À surveiller : les températures régulièrement inférieures à –10 °C et les vents froids desséchants. Les fruits restent ornementaux et ne doivent pas être consommés.

8. Le pyracantha, une barrière défensive résistante et favorable aux oiseaux

Le pyracantha, aussi appelé buisson ardent, forme une haie persistante dense et difficile à franchir. Ses rameaux épineux constituent une protection efficace autour d’un jardin ou le long d’une limite donnant sur la rue.

Le cultivar ‘Teton’ produit une floraison blanche au début de l’été, suivie de nombreuses baies jaune orangé. Son feuillage résiste bien aux atmosphères urbaines et demeure présent durant l’hiver.

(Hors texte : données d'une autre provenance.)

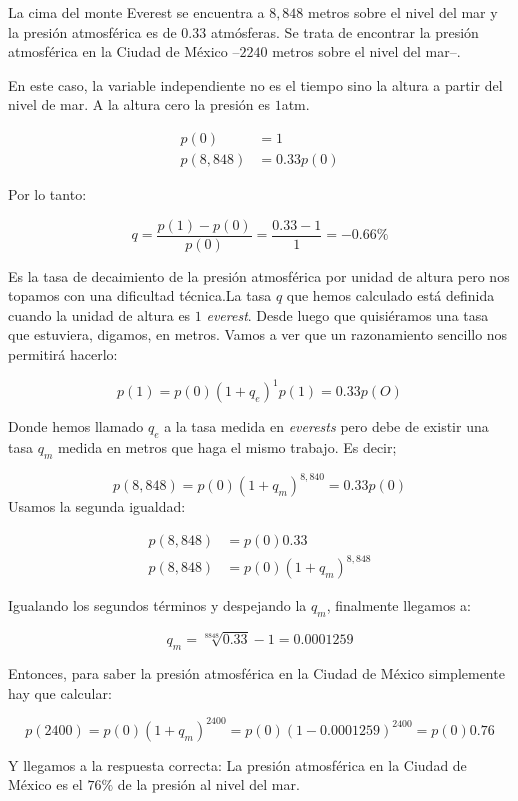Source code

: \begin{ejemplo}

\noindent  La cima del monte Everest se encuentra a $8,848$ metros sobre el nivel del mar y la presión atmosférica es de $0.33$ atmósferas. Se trata de encontrar la presión atmosférica en la Ciudad de México --$2240$ metros sobre el nivel del mar--.

En este caso, la variable independiente no es el tiempo sino la altura a partir del nivel de mar. A la altura cero la presión es $1$atm. 

\begin{align*}
  p(0) &= 1 \\
  p(8,848) &= 0.33p(0)
\end{align*}

Por lo tanto:

\[
q=\dfrac{p(1)-p(0)}{p(0)}=\dfrac{0.33-1}{1}=-0.66\%
\]

Es la tasa de decaimiento de la presión atmosférica por unidad de altura pero nos topamos con una dificultad técnica.La tasa $q$ que hemos calculado está definida cuando la unidad de altura es $1$ \emph{everest}. Desde luego que quisiéramos una tasa que estuviera, digamos, en metros. Vamos a ver que un razonamiento sencillo nos permitirá hacerlo:

\[
p(1)=p(0)(1+q_e)^1
p(1)=0.33p(O)
\]

Donde hemos llamado $q_e$ a la tasa medida en \emph{everests} pero debe de existir una tasa $q_m$ medida en metros que haga el mismo trabajo. Es decir;

\[
p(8,848)=p(0)(1+q_m)^{8,840}=0.33p(0)
\]
Usamos la segunda igualdad:


\begin{align*}
p(8,848) &=p(0)0.33\\
p(8,848) &=p(0)(1+q_m)^{8,848}
\end{align*}

Igualando los segundos términos y despejando la $q_m$, finalmente llegamos a:

\[
q_m=\sqrt[8848]{0.33}-1=0.0001259
\]



 Entonces, para saber la presión atmosférica en la Ciudad de México simplemente hay que calcular:

\[
p(2400)=p(0)(1+q_m)^{2400}=p(0)(1-0.0001259)^{2400}=p(0)0.76
\]

Y llegamos a la respuesta correcta: La presión atmosférica en la Ciudad de México es el $76\%$ de la presión al nivel del mar.

\end{ejemplo}



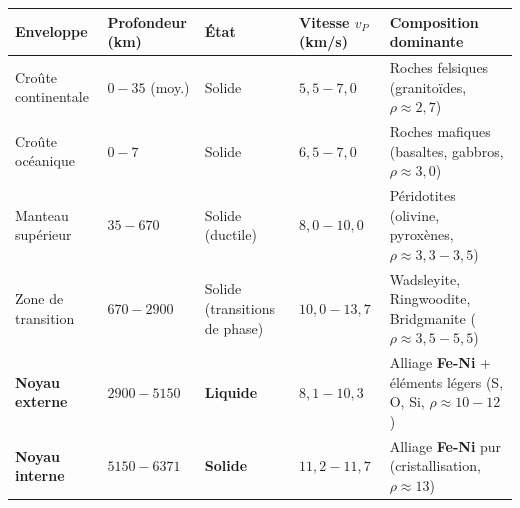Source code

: \documentclass[11pt]{article}
\begin{document}
\begin{propriete}
\begin{center}
\begin{tabularx}{\linewidth}{|l|X|X|X|X|}\hline
\rowcolor{popblueL}
\textbf{Enveloppe} & \textbf{Profondeur (km)} & \textbf{État} & \textbf{Vitesse $v_P$ (km/s)} & \textbf{Composition dominante} \\ \hline
Croûte continentale & $0 - 35$ (moy.) & Solide & $5,5 - 7,0$ & Roches felsiques (granitoïdes, $\rho \approx 2,7$) \\ \hline
Croûte océanique & $0 - 7$ & Solide & $6,5 - 7,0$ & Roches mafiques (basaltes, gabbros, $\rho \approx 3,0$) \\ \hline
Manteau supérieur & $35 - 670$ & Solide (ductile) & $8,0 - 10,0$ & Péridotites (olivine, pyroxènes, $\rho \approx 3,3-3,5$) \\ \hline
Zone de transition & $670 - 2900$ & Solide (transitions de phase) & $10,0 - 13,7$ & Wadsleyite, Ringwoodite, Bridgmanite ($\rho \approx 3,5-5,5$) \\ \hline
\textbf{Noyau externe} & $2900 - 5150$ & \textbf{Liquide} & $8,1 - 10,3$ & Alliage \textbf{Fe-Ni} + éléments légers (S, O, Si, $\rho \approx 10-12$) \\ \hline
\textbf{Noyau interne} & $5150 - 6371$ & \textbf{Solide} & $11,2 - 11,7$ & Alliage \textbf{Fe-Ni} pur (cristallisation, $\rho \approx 13$) \\ \hline
\end{tabularx}
\end{center}
\end{propriete}
\end{document}
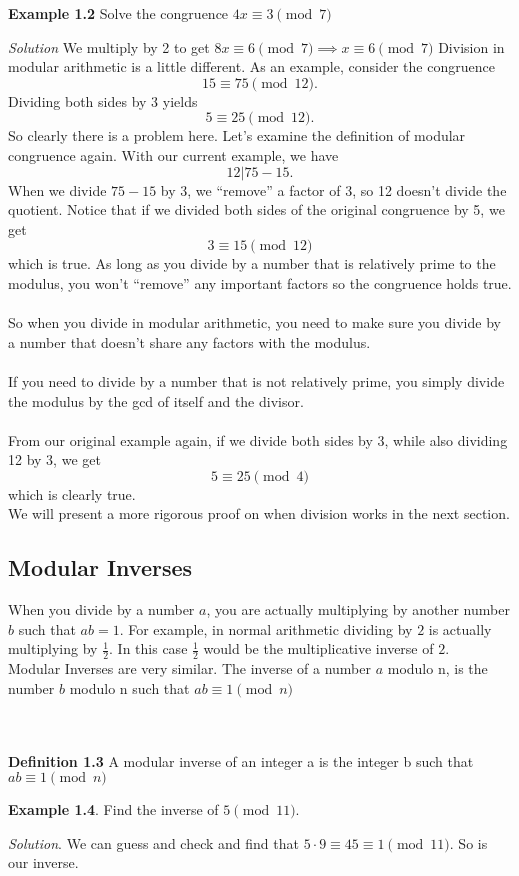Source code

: \documentclass{article}
\begin{document}
\begin{mdframed}
    \textbf{Example 1.2} Solve the congruence $4x \equiv 3 \pmod{7} $
\end{mdframed}
\emph{Solution} We multiply by 2 to get $8x \equiv 6 \pmod{7} \implies \boxed{x \equiv 6 \pmod{7}}$
\newpage
Division in modular arithmetic is a little different. As an example, consider the congruence
$$15 \equiv 75 \pmod{12}.$$
Dividing both sides by 3 yields $$5 \equiv 25 \pmod{12}.$$
So clearly there is a problem here.
Let's examine the definition of modular congruence again.
With our current example, we have 
$$12 | 75-15.$$
When we divide $75-15$ by 3, we ``remove'' a factor of 3, so 12 doesn't divide the quotient.
Notice that if we divided both sides of the original congruence by 5, we get 
$$3 \equiv 15 \pmod{12}$$ which is true. As long as you divide by a number that is relatively prime to the modulus,
you won't ``remove'' any important factors so the congruence holds true.\\\\
So when you divide in modular arithmetic, you need to make sure you divide by a number that doesn't share any factors with the modulus.
\\\\
If you need to divide by a number that is not relatively prime, you simply divide the modulus by the gcd of itself and the divisor. 
\\\\
From our original example again, if we divide both sides by 3, while also dividing 12 by 3, we get 
$$5 \equiv 25 \pmod{4}$$ which is clearly true. \\

We will present a more rigorous proof on when division works in the next section.

\subsection*{Modular Inverses}
When you divide by a number $a$, you are actually multiplying by another number $b$ such that $ab=1$.
For example, in normal arithmetic dividing by $2$ is actually multiplying by $\frac{1}{2}$. 
In this case $\frac{1}{2}$ would be the multiplicative inverse of $2$.
\\

Modular Inverses are very similar. The inverse of a number $a$ modulo n, is the number $b$ modulo n such that $ab \equiv 1 \pmod{n}$\\\\\\
\begin{mdframed}
\textbf{Definition 1.3} A modular inverse of an integer a is the integer b such that $ab \equiv 1 \pmod{n}$
\end{mdframed}
\begin{mdframed}
    \textbf{Example 1.4}. Find the inverse of $5 \pmod{11}$.    
\end{mdframed}
\emph{Solution}. We can guess and check and find that $5\cdot 9\equiv 45 \equiv 1 \pmod{11}$. So  is our inverse.
\\
\end{document}
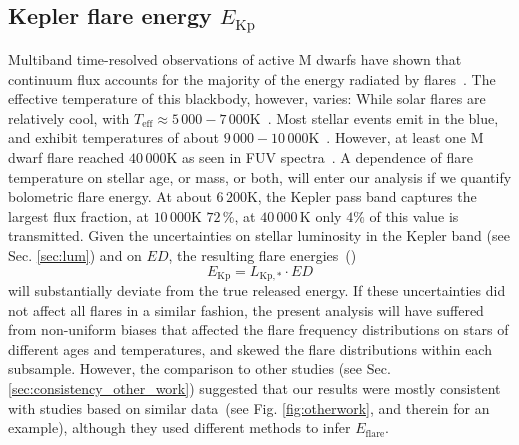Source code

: \documentclass{aa}
\begin{document}
\subsection{Kepler flare energy $E_\mathrm{Kp}$}
Multiband time-resolved observations of active M dwarfs have shown that continuum flux accounts for the majority  of the energy radiated by flares~\citep{kowalski2013}. %
The effective temperature of this blackbody, however, varies:
While solar flares are relatively cool, with \mbox{$T_\mathrm{eff}\approx5\,000-7\,000 $\;K}~\citep{kleint_solarstellarwlf_2016, kerr_solarstellarwlf_2014, watanabe_solarstellarwlf_2013, namekata_solarstellarwlf_2017}. Most stellar events emit in the blue, and exhibit temperatures of about $9\,000-10\,000$\;K~\citep{1992ApJS...78..565H, kretzschmar_sun_2011, davenport_multi-wavelength_2012, shibayama2013}. However, at least one M dwarf flare reached $40\,000$\;K as seen in FUV spectra~\citep{froning_40000_2019}.
A dependence of flare temperature on stellar age, or mass, or both, will enter our analysis if we quantify bolometric flare energy. At about $6\,200$\;K, the Kepler pass band captures the largest flux fraction, at $10\,000$\;K $72\,\%$, at $40\,000$\,K only $4\%$ of this value is transmitted. 
Given the uncertainties on stellar luminosity in the Kepler band (see Sec. \ref{sec:lum}) and on $ED$, the resulting flare energies~()
\begin{equation}
E_\mathrm{Kp} = L_\mathrm{Kp,*} \cdot ED
\end{equation}  
will substantially deviate from the true released energy. If these uncertainties did not affect all flares in a similar fashion, the present analysis will have suffered from non-uniform biases that affected the flare frequency distributions on stars of different ages and temperatures, and skewed the flare distributions within each subsample. However, the comparison to other studies (see Sec. \ref{sec:consistency_other_work}) suggested that our results were mostly consistent with studies based on similar data~(see Fig. \ref{fig:otherwork}, and \citealt{lin2019} therein for an example), although they used different methods to infer $E_\mathrm{flare}$.  
\end{document}
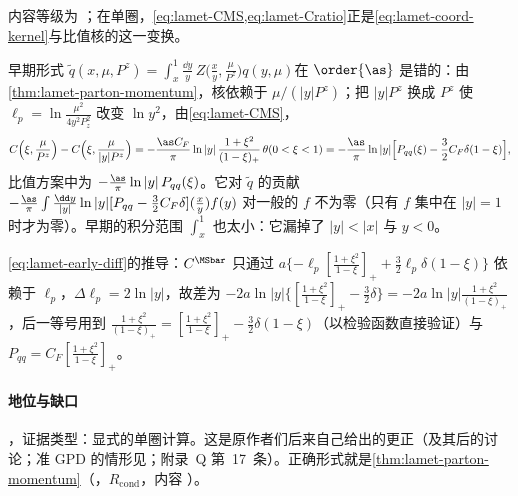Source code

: 内容等级为 \tagA；在单圈，\cref{eq:lamet-CMS,eq:lamet-Cratio}正是\cref{eq:lamet-coord-kernel}与比值核的这一变换。

\begin{remark}\label{rem:lamet-early-form}
早期形式 $\tilde q(x,\mu,P^z)=\int_x^1\frac{\dd y}y\,Z\big(\frac xy,\frac\mu{P^z}\big)q(y,\mu)$\cite[式~(11)]{Ji2013}在 $\order{\as}$ 是错的：由\cref{thm:lamet-parton-momentum}，核依赖于 $\mu/(|y|P^z)$；把 $|y|P^z$ 换成 $P^z$ 使 $\ell_p=\ln\frac{\mu^2}{4y^2P_z^2}$ 改变 $\ln y^2$，由\cref{eq:lamet-CMS}，
\begin{equation}\label{eq:lamet-early-diff}
C\Big(\xi,\frac\mu{P^z}\Big)-C\Big(\xi,\frac\mu{|y|P^z}\Big)=-\frac{\as C_F}\pi\ln|y|\,\frac{1+\xi^2}{(1-\xi)_+}\,\theta(0<\xi<1)=-\frac{\as}\pi\ln|y|\Big[P_{qq}(\xi)-\frac32C_F\delta(1-\xi)\Big],
\end{equation}%
比值方案中为 $-\frac{\as}\pi\ln|y|\,P_{qq}(\xi)$。它对 $\tilde q$ 的贡献 $-\frac{\as}\pi\int\frac{\dd y}{|y|}\ln|y|[P_{qq}-\frac32C_F\delta](\frac xy)f(y)$ 对一般的 $f$ 不为零（只有 $f$ 集中在 $|y|=1$ 时才为零）。早期的积分范围 $\int_x^1$ 也太小：它漏掉了 $|y|<|x|$ 与 $y<0$。
\end{remark}

\cref{eq:lamet-early-diff}的推导：$C^{\MSbar}$ 只通过 $a\{-\ell_p[\frac{1+\xi^2}{1-\xi}]_++\frac32\ell_p\delta(1-\xi)\}$ 依赖于 $\ell_p$，$\Delta\ell_p=2\ln|y|$，故差为 $-2a\ln|y|\{[\frac{1+\xi^2}{1-\xi}]_+-\frac32\delta\}=-2a\ln|y|\frac{1+\xi^2}{(1-\xi)_+}$，后一等号用到 $\frac{1+\xi^2}{(1-\xi)_+}=[\frac{1+\xi^2}{1-\xi}]_+-\frac32\delta(1-\xi)$（以检验函数直接验证）与 $P_{qq}=C_F[\frac{1+\xi^2}{1-\xi}]_+$。

\paragraph{地位与缺口}
\tagV，证据类型：显式的单圈计算\cite{IzubuchiEtAl2018}。这是原作者们后来自己给出的更正（\cite[式~(27)]{IzubuchiEtAl2018}及其后的讨论；准 GPD 的情形见\cite{Ji:2015qla}；附录~Q 第~17~条）。正确形式就是\cref{thm:lamet-parton-momentum}（\tagR，$R_{\mathrm{cond}}$，内容 \tagA）。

Le pyracantha peut atteindre 2,50 à 4 m. Il s’utilise de plusieurs manières :

  • en haie défensive ;
  • en arbuste libre ;
  • contre un mur ;
  • sur un treillage ;
  • autour d’un espace favorable aux oiseaux.

Il accepte le soleil, la mi-ombre, les emplacements exposés et différents sols drainés. Sa bonne résistance au froid permet de le planter dans une grande partie de la France.

Ses fleurs attirent les pollinisateurs et ses fruits nourrissent plusieurs espèces d’oiseaux. Pour conserver une fructification abondante, évitez de tailler systématiquement tous les jeunes rameaux après la floraison.

À privilégier : le long d’une rue, contre un mur peu accueillant ou autour d’un terrain nécessitant une limite végétale dissuasive.

À surveiller : les épines rendent cet arbuste peu adapté aux passages étroits et aux zones fréquentées par de jeunes enfants. Le feu bactérien et la tavelure peuvent l’atteindre ; choisissez un cultivar peu sensible et supprimez rapidement les rameaux malades.